# taz.de -- Bildungsangebot für Sinti: Der Schlüssel ist Vertrauen
       
       > Eine Hamburger Schule plant Unterricht in der geheimen Sprache Romanes.
       > Das soll helfen, Sinti-Kinder an die Schule heranzuführen.
       
 (IMG) Bild: Künftig mit speziellem Angebot für Sinti: Elbinselschule Wilhelmsburg
       
       HAMBURG taz | Hamburg geht [1][im Stadtteil Wilhelmsburg neue Wege], um die
       Kinder von Sinti-Familien an die Schule heranzuführen. Eine
       Mutter-Kind-Gruppe in der Kita soll den Kleinen bessere
       Startvoraussetzungen verschaffen, wenn sie in die Vorschule kommen.
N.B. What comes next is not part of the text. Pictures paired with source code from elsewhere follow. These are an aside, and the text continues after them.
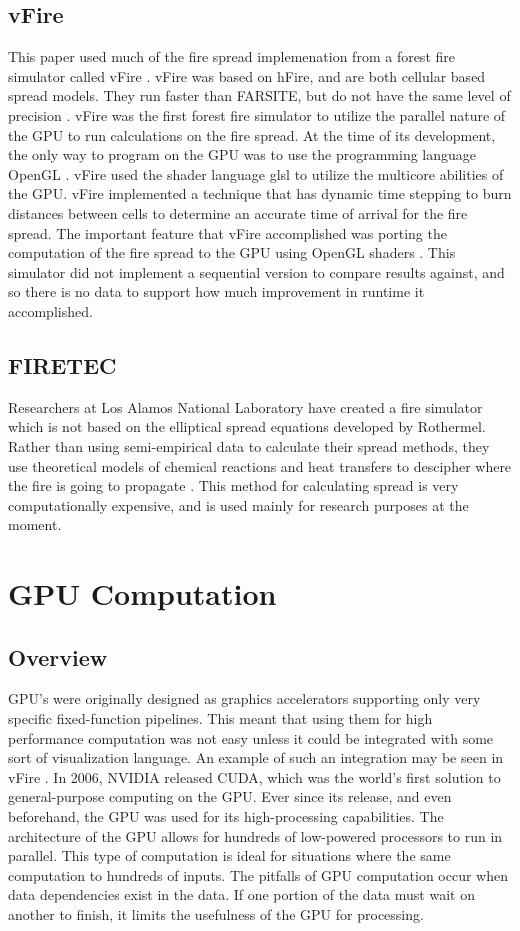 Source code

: \subsection{vFire}
This paper used much of the fire spread implemenation from a forest fire simulator called vFire \cite{vFire}. vFire was based on hFire, and are both cellular based spread models. They run faster than FARSITE, but do not have the same level of precision \cite{hFire}. vFire was the first forest fire simulator to utilize the parallel nature of the GPU to run calculations on the fire spread. At the time of its development, the only way to program on the GPU was to use the programming language OpenGL \cite{opengl}. vFire used the shader language glsl to utilize the multicore abilities of the GPU. vFire implemented a technique that has dynamic time stepping to burn distances between cells to determine an accurate time of arrival for the fire spread. The important feature that vFire accomplished was porting the computation of the fire spread to the GPU using OpenGL shaders \cite{opengl}. This simulator did not implement a sequential version to compare results against, and so there is no data to support how much improvement in runtime it accomplished. 

\subsection{FIRETEC}
Researchers at Los Alamos National Laboratory have created a fire simulator which is not based on the elliptical spread equations developed by Rothermel. Rather than using semi-empirical data to calculate their spread methods, they use theoretical models of chemical reactions and heat transfers to descipher where the fire is going to propagate \cite{firetech}. This method for calculating spread is very computationally expensive, and is used mainly for research purposes at the moment. 

\section{GPU Computation}
\subsection{Overview}
GPU's were originally designed as graphics accelerators supporting only very specific fixed-function pipelines. This meant that using them for high performance computation was not easy unless it could be integrated with some sort of visualization language. An example of such an integration may be seen in vFire \cite{vFire}. In 2006, NVIDIA released CUDA, which was the world's first solution to general-purpose computing on the GPU. Ever since its release, and even beforehand, the GPU was used for its high-processing capabilities. The architecture of the GPU allows for hundreds of low-powered processors to run in parallel. This type of computation is ideal for situations where the same computation to hundreds of inputs. The pitfalls of GPU computation occur when data dependencies exist in the data. If one portion of the data must wait on another to finish, it limits the usefulness of the GPU for processing.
Dazu
       kommt Unterricht in der Sprache Romanes, die nicht verschriftlicht ist und
       nur unter Sinti weitergegeben wird.
       
       „Was wir am allermeisten brauchen, ist Bildung“, findet Christian Rosenberg
       vom [2][Hamburger Sinti-Verein], einem Familienbildungszentrum für Sinti
       und Roma. Aus historischen und traditionellen Gründen tun sich viele
       Sinti-Familien schwer, ihre Kinder länger als nötig, wenn überhaupt, auf
       die Schule zu schicken. Allerdings reift bei vielen inzwischen die
       Erkenntnis, dass sie ihren Kindern damit Aufstiegschancen verbauen.
       
       Rosenberg ist überzeugt, dass viele Sinti und Roma ihr Potenzial nicht
       ausschöpfen. „Wir sind nicht bildungsfern, wir wurden von der Bildung
       ferngehalten“, sagt der Projektleiter mit Blick auf eine lange Geschichte
       der Aus-grenzung. Und wenn Sinti-Kinder dann mal in der Schule waren, sei
       ihnen ein Malbuch in die Hand gedrückt worden. Viele Sinti zogen den
       naheliegenden Schluss, die Kindern dann eben ihre traditionellen Berufe wie
       Torf- oder Schrotthändler lernen zu lassen.
       
       Er habe versucht, Wege aus dieser Sackgasse zu finden, erzählt Rosenberg.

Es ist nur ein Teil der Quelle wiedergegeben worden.